Die echte Alternative zur Beamtenstippe

Ich weiß noch, wie Mutti sagte: „Aber warum denn essen gehen, das kostet doch nur unnötig Geld.“ Nein, eigentlich sagte sie nicht „warum“, sondern „wozu“, in der Art der Kleinstädterin, deren Mutter noch eine havelländische Landpomeranze war.

Mark Brandenburg, Streusandkammer. – Ihr kennt doch bestimmt solche kulinarischen Höhepunkte der Streusandküche wie Beamtenstippe: da ist immerhin Fleisch drin, und dann macht man mit Margarine und Mehl eine so genannte eingebrannte Stippe, die mit Zucker und Essig verfeinert wird. Das Ganze gebe man über den obligaten alltäglichen Kartoffelbrei …Gedeckter Tisch, 2004, Foto: AQ!

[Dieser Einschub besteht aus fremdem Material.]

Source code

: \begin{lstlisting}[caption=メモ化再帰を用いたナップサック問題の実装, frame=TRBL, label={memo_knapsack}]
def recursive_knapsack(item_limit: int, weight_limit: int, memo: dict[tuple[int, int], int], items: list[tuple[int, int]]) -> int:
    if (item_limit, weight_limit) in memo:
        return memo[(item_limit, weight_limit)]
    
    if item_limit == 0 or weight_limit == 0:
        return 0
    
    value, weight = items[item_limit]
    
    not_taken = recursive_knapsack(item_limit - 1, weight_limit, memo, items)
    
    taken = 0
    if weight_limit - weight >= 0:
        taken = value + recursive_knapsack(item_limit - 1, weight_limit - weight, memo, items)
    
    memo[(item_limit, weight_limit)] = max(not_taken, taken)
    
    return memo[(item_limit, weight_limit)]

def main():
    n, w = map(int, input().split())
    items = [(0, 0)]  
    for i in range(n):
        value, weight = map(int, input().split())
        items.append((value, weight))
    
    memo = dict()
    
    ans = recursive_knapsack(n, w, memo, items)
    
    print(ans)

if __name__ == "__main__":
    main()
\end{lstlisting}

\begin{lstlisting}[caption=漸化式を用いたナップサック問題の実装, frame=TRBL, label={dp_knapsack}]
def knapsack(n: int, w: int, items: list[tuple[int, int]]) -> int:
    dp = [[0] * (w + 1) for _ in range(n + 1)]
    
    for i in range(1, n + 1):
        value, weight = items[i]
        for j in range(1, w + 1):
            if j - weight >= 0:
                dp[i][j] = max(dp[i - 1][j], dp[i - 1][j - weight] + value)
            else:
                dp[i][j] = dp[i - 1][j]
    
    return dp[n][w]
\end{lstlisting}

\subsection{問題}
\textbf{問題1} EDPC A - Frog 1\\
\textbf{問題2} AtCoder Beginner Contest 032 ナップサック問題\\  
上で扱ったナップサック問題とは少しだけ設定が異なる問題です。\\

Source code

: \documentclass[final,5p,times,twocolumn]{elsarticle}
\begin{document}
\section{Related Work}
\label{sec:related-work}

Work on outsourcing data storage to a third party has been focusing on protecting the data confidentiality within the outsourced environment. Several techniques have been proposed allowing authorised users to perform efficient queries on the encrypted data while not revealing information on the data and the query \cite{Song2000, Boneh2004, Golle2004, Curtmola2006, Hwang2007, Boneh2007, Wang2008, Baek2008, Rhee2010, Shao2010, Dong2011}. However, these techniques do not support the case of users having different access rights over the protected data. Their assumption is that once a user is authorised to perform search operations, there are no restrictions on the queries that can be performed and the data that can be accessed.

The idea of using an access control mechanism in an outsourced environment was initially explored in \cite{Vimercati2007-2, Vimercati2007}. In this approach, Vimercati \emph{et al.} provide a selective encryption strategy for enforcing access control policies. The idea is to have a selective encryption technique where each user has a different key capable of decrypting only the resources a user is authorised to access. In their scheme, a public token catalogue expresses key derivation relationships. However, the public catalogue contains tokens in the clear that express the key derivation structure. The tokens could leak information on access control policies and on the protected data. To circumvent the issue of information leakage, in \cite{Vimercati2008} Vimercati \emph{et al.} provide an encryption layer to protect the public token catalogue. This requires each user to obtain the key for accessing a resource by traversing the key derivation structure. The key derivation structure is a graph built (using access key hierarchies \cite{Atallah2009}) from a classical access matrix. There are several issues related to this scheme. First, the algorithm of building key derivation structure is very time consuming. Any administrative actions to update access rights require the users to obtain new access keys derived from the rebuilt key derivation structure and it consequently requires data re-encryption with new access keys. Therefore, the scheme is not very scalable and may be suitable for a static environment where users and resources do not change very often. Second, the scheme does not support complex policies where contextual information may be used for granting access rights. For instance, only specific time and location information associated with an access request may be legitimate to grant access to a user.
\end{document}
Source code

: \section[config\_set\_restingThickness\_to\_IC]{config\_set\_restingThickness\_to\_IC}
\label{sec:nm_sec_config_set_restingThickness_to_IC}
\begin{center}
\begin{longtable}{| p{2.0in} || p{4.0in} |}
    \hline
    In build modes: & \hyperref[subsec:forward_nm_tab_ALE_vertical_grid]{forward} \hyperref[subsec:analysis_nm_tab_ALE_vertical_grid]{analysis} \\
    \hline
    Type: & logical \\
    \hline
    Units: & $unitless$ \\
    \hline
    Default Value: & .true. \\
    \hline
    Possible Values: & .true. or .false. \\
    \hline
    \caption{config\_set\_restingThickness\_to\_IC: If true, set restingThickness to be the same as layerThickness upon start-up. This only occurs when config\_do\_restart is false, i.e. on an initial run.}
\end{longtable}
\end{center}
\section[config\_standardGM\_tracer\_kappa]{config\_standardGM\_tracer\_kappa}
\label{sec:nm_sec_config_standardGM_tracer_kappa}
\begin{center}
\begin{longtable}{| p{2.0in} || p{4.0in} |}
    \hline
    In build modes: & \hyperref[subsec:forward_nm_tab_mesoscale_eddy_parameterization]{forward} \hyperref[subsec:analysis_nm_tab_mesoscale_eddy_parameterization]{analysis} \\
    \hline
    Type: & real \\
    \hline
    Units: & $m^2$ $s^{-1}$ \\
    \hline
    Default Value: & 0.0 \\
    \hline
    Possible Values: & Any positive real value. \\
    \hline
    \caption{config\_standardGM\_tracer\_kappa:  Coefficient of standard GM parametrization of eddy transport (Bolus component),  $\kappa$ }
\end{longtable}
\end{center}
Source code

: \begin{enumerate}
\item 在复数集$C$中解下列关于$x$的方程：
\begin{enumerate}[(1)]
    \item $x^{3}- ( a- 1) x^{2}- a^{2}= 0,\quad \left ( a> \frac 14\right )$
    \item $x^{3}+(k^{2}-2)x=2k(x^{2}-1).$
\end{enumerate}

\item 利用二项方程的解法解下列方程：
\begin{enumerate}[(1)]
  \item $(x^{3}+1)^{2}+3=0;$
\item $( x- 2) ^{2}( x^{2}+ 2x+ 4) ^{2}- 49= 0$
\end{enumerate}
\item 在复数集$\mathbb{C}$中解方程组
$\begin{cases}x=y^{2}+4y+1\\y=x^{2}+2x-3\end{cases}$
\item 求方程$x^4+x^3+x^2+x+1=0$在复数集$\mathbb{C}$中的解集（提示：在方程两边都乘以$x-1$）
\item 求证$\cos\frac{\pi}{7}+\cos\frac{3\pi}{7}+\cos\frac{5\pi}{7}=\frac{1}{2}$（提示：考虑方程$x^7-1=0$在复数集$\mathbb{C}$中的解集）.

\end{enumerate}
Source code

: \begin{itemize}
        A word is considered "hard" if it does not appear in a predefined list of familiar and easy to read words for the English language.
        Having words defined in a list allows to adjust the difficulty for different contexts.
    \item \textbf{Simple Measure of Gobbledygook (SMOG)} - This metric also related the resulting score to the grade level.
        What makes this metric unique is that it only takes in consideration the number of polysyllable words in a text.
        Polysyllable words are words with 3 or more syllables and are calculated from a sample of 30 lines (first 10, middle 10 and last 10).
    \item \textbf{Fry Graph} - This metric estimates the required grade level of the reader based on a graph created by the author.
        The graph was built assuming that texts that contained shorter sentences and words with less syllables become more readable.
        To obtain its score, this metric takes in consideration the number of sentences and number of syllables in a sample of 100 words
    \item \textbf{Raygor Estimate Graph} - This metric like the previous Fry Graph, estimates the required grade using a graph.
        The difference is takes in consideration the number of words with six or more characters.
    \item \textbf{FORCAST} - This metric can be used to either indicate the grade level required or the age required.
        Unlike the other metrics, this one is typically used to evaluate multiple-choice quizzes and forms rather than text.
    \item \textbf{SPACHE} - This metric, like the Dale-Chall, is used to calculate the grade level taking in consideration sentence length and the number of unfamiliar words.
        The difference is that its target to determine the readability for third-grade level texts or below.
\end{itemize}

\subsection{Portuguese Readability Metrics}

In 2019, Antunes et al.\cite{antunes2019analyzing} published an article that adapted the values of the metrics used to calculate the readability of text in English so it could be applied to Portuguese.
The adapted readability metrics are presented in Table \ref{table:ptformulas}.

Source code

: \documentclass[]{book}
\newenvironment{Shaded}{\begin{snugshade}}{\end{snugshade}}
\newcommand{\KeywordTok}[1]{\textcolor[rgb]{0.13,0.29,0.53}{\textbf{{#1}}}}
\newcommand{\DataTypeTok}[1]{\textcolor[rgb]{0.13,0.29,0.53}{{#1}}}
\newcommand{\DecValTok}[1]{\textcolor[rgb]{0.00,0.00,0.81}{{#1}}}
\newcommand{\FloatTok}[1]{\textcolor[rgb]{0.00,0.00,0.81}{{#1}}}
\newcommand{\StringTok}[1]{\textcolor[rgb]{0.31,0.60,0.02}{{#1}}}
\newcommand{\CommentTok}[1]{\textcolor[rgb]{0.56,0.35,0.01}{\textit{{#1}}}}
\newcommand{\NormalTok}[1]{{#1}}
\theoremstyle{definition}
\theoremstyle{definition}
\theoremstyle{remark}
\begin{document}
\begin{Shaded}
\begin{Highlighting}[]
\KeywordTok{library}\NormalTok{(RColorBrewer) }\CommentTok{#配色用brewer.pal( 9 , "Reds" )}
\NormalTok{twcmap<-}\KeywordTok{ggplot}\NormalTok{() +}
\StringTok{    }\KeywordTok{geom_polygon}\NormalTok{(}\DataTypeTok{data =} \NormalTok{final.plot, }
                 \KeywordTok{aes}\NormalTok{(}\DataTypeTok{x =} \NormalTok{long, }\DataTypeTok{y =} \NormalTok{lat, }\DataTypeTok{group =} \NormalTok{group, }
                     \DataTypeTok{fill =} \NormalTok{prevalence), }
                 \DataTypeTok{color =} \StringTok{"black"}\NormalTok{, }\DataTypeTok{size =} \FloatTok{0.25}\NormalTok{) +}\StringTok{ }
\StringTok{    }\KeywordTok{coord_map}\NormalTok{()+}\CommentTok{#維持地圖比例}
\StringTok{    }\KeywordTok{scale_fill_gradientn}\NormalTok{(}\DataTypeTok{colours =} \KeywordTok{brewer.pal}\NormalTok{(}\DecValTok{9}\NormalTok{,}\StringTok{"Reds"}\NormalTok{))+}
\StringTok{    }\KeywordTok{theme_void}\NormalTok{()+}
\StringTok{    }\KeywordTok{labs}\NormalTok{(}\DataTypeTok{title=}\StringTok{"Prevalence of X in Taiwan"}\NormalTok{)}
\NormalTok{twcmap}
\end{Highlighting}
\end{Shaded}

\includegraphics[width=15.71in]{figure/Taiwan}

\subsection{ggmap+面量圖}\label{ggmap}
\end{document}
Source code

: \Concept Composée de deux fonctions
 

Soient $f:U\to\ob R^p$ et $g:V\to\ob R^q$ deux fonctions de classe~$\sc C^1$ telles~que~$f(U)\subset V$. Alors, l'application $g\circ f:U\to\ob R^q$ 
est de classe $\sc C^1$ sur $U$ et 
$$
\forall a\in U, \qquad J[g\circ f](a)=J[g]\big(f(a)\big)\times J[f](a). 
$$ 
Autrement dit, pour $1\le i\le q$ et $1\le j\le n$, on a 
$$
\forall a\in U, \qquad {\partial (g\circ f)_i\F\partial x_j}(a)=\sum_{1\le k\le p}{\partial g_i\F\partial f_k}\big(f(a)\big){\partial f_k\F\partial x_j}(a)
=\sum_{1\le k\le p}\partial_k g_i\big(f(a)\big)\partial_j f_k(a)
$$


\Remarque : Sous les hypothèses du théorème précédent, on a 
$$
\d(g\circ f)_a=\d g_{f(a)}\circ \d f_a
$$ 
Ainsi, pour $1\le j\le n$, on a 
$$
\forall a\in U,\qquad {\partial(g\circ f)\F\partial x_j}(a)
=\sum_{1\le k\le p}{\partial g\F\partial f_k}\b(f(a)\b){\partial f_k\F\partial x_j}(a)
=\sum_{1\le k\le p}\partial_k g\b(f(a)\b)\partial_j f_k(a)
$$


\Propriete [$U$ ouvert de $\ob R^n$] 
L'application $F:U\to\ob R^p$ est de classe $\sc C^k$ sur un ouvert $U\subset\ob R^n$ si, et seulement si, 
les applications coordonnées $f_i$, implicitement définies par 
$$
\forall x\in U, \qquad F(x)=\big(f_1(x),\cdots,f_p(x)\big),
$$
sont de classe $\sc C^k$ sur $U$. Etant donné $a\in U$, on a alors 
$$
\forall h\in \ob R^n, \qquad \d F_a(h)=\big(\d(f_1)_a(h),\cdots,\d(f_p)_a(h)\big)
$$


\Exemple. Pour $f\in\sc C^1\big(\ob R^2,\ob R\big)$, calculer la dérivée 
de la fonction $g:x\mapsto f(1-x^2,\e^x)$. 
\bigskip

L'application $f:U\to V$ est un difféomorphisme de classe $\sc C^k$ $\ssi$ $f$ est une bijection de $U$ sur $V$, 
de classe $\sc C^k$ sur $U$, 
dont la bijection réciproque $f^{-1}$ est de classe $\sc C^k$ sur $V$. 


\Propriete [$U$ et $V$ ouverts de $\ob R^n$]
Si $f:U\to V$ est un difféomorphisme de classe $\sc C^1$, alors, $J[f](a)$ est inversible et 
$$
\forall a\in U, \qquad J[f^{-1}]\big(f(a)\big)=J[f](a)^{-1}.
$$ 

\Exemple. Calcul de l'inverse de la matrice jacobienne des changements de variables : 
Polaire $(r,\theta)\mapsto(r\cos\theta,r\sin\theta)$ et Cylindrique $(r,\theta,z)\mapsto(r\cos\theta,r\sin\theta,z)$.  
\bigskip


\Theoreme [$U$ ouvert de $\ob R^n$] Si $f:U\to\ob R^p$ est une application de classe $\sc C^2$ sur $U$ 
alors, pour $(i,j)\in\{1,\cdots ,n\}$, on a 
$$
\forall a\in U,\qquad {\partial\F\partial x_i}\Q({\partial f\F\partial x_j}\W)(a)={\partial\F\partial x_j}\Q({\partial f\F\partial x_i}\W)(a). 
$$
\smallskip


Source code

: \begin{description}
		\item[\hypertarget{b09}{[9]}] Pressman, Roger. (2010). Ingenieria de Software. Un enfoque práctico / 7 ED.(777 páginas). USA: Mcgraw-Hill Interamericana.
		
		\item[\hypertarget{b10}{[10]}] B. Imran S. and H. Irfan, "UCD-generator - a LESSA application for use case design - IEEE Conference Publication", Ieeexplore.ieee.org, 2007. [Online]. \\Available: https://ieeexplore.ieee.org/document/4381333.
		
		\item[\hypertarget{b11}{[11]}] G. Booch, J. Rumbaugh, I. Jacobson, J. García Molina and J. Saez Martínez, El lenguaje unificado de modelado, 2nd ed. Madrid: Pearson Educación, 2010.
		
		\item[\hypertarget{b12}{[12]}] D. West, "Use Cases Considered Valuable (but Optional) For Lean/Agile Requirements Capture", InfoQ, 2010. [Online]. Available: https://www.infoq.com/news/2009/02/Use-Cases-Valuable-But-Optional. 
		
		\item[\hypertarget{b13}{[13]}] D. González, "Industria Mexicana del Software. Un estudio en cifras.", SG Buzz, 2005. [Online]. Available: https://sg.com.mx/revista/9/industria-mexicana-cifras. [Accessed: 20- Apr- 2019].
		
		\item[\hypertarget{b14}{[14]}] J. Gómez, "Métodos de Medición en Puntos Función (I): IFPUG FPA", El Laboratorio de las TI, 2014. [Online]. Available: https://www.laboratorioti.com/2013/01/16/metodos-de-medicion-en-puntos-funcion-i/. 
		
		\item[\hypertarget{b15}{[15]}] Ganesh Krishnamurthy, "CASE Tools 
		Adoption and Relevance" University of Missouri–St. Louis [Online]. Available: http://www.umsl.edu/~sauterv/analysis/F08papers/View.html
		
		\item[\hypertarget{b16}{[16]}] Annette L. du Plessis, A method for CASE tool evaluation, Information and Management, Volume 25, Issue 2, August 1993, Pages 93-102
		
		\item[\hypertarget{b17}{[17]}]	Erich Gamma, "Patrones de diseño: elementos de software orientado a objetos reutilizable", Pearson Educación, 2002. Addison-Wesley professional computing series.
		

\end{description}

Und jetzt Essen gehen, Pizza! So ein Kulturschock: heißes Gemüse, gegarte Dauerwurst und Dinger, die wie Paprikaschoten aussehen, an denen man sich aber leicht das Maul verbrennt, weil sie so scharf sind. Peperoni, höllische Pfefferdinger – Gemüse auf Hefeteig – „den haben sie aber nicht gut gemacht, der ist ja völlig verbrannt am Rand“, sagt Mutter fachfraulich. „Ob man sich daran gewöhnen kann“, und sie meint nicht man, sondern sich und kann sich das durchaus vorstellen, sich an Pizza zu gewöhnen, wenn sie ihr einmal im Monat dampfend und fertig serviert wird, will aber erst abwarten, was Vati sagt – und der sagt: „Also, mia schmecktit.“ Heißer Hefekuchen, nur statt mit Obst mit Fleisch und Gemüse, denke ich.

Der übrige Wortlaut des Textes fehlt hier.